The facts, as culled from the records, are as follows:


On March 27, 1998, the Commissioner of Internal Revenue (CIR) issued Assessment
Notice No. 0000047-93-407 5 against Lascona Land Co., Inc. (Lascona) informing the
latter of its alleged deficiency income tax for the year 1993 in the amount of
P753,266.56.
Consequently, on April 20, 1998, Lascona filed a letter protest, but was denied by
Norberto R. Odulio, Officer-in-Charge (OIC), Regional Director, Bureau of Internal
Revenue, Revenue Region No. 8, Makati City, in his Letter 6 dated March 3, 1999, which
reads, thus:
xxx xxx xxx
Subject:
LASCONA
LAND
1993 Deficiency Income Tax

CO.,

INC.

Madam,
Anent the 1993 tax case of subject taxpayer, please be informed that while we
agree with the arguments advanced in your letter protest, we regret, however,
that we cannot give due course to your request to cancel or set aside the

assessment notice issued to your client for the reason that the case was not
elevated to the Court of Tax Appeals as mandated by the provisions of the last
paragraph of Section 228 of the Tax Code.

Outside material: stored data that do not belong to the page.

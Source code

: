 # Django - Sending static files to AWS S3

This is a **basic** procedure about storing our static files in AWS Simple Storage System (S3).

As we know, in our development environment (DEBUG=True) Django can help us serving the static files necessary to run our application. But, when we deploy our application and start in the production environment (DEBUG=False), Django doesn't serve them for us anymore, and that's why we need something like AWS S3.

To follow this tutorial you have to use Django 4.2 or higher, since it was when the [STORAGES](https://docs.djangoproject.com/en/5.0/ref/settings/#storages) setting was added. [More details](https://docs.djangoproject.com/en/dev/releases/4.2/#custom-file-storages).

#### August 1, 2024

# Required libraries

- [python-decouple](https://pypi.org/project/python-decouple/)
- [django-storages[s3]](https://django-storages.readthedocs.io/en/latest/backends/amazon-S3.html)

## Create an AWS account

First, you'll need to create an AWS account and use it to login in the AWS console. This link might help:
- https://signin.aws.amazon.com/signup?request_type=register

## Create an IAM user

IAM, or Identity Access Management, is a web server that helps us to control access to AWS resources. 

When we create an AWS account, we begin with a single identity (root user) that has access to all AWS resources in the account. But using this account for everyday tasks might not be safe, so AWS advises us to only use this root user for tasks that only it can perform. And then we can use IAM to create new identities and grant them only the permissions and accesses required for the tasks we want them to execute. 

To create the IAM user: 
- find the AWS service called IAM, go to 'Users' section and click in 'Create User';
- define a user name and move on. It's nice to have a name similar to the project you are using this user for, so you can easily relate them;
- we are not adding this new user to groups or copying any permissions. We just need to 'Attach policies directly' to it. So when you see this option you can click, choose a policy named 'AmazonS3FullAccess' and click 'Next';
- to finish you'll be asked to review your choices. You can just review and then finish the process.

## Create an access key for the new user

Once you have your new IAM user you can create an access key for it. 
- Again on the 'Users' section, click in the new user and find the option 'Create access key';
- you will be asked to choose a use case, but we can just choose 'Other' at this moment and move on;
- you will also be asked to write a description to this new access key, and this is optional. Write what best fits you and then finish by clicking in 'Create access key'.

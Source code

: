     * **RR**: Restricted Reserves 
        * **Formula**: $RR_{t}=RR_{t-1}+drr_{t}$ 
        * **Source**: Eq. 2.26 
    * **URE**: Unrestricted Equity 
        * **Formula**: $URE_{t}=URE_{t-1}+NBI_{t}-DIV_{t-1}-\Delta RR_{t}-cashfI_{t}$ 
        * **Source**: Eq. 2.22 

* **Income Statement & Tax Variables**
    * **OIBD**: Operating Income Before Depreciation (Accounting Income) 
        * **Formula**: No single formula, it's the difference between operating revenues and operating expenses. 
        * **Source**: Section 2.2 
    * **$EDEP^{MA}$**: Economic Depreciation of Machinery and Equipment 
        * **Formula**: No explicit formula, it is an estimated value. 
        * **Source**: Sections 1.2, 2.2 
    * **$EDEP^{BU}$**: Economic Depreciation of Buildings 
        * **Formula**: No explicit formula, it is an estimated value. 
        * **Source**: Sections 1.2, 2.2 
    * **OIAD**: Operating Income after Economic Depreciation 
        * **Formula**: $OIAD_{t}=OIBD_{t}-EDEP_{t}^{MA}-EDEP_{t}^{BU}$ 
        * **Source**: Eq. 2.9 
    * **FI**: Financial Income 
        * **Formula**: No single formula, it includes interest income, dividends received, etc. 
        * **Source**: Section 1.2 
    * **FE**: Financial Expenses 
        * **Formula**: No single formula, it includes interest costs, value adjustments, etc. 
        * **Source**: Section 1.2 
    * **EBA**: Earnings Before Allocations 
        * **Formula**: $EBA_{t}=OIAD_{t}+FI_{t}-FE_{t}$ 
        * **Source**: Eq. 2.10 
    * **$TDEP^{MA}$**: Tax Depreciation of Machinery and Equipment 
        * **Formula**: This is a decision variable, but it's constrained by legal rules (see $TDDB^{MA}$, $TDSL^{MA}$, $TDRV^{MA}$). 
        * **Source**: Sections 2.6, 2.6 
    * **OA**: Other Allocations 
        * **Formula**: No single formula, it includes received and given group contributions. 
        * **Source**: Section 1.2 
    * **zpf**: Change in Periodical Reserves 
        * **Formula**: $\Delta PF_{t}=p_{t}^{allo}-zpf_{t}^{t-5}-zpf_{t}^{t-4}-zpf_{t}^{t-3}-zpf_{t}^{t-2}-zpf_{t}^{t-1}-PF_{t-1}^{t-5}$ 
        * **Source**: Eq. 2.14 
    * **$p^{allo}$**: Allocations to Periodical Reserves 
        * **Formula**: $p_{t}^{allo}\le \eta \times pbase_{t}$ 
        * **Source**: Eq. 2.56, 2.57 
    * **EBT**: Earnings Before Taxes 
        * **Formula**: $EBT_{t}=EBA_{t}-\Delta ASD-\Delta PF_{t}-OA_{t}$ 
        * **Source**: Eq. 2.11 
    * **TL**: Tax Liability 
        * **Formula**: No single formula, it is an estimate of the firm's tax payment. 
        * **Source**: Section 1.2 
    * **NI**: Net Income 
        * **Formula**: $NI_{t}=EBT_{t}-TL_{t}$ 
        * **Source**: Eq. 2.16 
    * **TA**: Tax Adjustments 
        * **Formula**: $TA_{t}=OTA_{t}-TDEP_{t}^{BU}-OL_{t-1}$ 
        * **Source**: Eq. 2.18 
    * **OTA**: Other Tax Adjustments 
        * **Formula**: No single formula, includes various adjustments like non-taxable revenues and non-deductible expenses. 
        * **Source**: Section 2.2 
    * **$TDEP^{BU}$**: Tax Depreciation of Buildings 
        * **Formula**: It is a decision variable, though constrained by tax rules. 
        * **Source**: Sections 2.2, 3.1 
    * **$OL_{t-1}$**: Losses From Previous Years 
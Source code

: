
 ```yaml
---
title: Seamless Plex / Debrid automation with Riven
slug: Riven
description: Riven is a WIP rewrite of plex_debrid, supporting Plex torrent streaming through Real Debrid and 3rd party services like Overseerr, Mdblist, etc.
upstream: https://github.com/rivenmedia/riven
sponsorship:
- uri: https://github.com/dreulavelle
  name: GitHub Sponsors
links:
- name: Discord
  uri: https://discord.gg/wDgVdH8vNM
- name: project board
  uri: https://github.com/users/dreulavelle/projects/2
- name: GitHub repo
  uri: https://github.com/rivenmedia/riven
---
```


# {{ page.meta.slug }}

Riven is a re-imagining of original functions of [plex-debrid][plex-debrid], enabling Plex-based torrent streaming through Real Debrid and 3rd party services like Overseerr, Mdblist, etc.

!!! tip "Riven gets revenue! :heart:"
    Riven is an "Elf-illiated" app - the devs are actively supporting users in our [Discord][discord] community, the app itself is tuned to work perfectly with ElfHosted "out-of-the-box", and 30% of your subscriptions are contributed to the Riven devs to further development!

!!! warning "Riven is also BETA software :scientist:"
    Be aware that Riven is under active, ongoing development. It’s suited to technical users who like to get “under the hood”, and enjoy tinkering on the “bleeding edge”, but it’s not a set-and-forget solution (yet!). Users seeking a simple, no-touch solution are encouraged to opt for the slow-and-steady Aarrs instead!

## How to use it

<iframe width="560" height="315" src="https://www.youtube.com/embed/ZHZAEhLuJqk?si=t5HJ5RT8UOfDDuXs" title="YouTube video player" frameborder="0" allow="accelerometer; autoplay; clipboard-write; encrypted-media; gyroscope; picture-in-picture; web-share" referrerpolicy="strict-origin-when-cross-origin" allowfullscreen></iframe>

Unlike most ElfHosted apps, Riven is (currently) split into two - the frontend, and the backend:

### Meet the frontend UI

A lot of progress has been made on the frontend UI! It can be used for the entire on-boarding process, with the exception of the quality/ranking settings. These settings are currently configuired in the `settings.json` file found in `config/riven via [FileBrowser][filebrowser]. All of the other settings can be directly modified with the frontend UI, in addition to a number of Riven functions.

By virtue thereof, the said
assessment notice has become final, executory and demandable.
In view of the foregoing, please advise your client to pay its 1993 deficiency
income tax liability in the amount of P753,266.56.
xxx xxx xxx (Emphasis ours)

On April 12, 1999, Lascona appealed the decision before the CTA and was docketed as
C.T.A. Case No. 5777. Lascona alleged that the Regional Director erred in ruling that the
failure to appeal to the CTA within thirty (30) days from the lapse of the 180-day period
rendered the assessment final and executory.
The CIR, however, maintained that Lascona's failure to timely file an appeal with the
CTA after the lapse of the 180-day reglementary period provided under Section 228 of
the National Internal Revenue Code (NIRC) resulted to the finality of the assessment.
On January 4, 2000, the CTA, in its Decision, 7 nullified the subject assessment. It held
that in cases of inaction by the CIR on the protested assessment, Section 228 of the NIRC
provided two options for the taxpayer: (1) appeal to the CTA within thirty (30) days from
the lapse of the one hundred eighty (180)-day period, or (2) wait until the Commissioner
decides on his protest before he elevates the case.
cDTaSH

The CIR moved for reconsideration. It argued that in declaring the subject assessment as
final, executory and demandable, it did so pursuant to Section 3 (3.1.5) of Revenue
Regulations No. 12-99 dated September 6, 1999 which reads, thus:
If the Commissioner or his duly authorized representative fails to act on the
taxpayer's protest within one hundred eighty (180) days from date of
submission, by the taxpayer, of the required documents in support of his protest,
the taxpayer may appeal to the Court of Tax Appeals within thirty (30) days
from the lapse of the said 180-day period; otherwise, the assessment shall
become final, executory and demandable.

On March 3, 2000, the CTA denied the CIR's motion for reconsideration for lack of
merit. 8 The CTA held that Revenue Regulations No. 12-99 must conform to Section 228
of the NIRC. It pointed out that the former spoke of an assessment becoming final,
executory and demandable by reason of the inaction by the Commissioner, while the
latter referred to decisions becoming final, executory and demandable should the
taxpayer adversely affected by the decision fail to appeal before the CTA within the
prescribed period. Finally, it emphasized that in cases of discrepancy, Section 228 of the
NIRC must prevail over the revenue regulations.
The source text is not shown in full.